Airtightness and Ventilation for Old London Houses in Plain English

Are you planning insulation, an extension, or a wider retrofit and wondering how to keep your home healthy and dry?

Are you concerned that sealing up a Victorian or Edwardian property might create damp or mould?

You are not alone.

Many London homeowners feel uncertain about airtightness and ventilation. The language can sound technical, but the goal is simple. You want a home that feels warmer, drier, quieter and easier to live in.

When we upgrade insulation, we think carefully about how air and moisture move through the house. They are part of the same system. When you upgrade walls, floors, roofs or windows, you change how heat, air and moisture move through the building. If that change is not planned carefully, new problems can appear.

A thoughtful upgrade reduces uncontrolled draughts and replaces them with deliberate ventilation.

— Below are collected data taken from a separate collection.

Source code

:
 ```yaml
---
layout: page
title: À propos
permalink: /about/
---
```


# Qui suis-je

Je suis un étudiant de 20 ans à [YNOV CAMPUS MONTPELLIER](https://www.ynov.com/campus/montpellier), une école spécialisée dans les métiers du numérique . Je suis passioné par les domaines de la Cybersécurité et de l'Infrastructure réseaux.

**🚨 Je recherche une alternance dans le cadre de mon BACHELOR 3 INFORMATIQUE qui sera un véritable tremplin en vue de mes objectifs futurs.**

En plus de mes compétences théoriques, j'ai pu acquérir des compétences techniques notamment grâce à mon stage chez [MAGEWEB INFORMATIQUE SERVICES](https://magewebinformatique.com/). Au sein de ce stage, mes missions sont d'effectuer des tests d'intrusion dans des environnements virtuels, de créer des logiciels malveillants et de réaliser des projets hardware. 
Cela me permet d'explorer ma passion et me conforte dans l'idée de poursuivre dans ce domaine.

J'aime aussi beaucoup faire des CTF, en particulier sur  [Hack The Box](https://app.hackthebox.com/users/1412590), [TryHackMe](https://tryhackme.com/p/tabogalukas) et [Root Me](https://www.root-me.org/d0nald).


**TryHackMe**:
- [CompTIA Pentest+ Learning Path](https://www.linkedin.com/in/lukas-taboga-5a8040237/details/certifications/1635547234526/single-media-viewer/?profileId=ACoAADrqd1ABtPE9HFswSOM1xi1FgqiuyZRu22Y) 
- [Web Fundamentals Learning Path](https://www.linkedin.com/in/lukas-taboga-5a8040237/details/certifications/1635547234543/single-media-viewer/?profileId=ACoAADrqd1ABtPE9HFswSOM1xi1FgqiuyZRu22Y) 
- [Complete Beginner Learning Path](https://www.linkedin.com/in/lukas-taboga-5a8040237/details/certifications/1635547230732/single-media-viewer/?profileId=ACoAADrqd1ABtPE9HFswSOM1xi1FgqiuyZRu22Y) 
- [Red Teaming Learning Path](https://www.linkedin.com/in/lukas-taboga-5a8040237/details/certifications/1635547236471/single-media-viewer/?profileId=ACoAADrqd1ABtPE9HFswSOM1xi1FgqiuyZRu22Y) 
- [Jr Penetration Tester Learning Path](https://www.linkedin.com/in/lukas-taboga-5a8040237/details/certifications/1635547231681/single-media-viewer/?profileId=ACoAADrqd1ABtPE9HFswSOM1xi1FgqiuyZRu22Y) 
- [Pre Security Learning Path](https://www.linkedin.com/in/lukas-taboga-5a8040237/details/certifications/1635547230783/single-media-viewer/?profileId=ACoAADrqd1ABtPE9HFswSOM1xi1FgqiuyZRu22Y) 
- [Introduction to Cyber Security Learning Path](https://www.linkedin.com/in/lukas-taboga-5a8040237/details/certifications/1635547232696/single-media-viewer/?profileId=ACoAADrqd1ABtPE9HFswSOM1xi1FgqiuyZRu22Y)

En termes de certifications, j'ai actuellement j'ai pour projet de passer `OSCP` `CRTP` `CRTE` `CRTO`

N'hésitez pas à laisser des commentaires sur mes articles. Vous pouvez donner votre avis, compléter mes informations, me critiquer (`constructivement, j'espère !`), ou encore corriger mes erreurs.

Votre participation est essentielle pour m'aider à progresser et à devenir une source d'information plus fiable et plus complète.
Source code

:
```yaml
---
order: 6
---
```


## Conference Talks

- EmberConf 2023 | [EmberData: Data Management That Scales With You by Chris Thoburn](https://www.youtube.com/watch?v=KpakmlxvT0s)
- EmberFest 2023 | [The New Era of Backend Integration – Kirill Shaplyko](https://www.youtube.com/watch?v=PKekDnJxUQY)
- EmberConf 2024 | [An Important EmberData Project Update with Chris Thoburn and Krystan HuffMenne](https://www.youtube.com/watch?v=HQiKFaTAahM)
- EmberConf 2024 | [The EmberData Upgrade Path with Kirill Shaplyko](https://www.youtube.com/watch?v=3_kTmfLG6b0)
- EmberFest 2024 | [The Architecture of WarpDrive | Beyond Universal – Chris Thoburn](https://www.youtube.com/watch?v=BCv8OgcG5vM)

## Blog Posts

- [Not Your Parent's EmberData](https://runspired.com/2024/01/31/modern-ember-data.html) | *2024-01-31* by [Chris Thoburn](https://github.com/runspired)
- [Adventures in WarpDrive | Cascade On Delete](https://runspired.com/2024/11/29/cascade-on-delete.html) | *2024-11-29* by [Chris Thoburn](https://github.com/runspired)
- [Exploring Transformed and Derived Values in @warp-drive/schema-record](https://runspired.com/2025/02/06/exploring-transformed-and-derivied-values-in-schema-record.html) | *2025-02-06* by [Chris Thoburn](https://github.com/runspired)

It reduces heat loss without trapping moisture. It protects the building fabric while improving comfort.

This matters whether you are insulating a period terrace, adding a rear extension, converting a loft or rethinking interiors. Airtightness and ventilation sit quietly behind all of these decisions.

When handled properly, the result is a home that uses far less energy, avoids condensation, and feels calm throughout the year.

If you would like a broader overview of insulation first, you may find our guide on how to insulate a period London home helpful.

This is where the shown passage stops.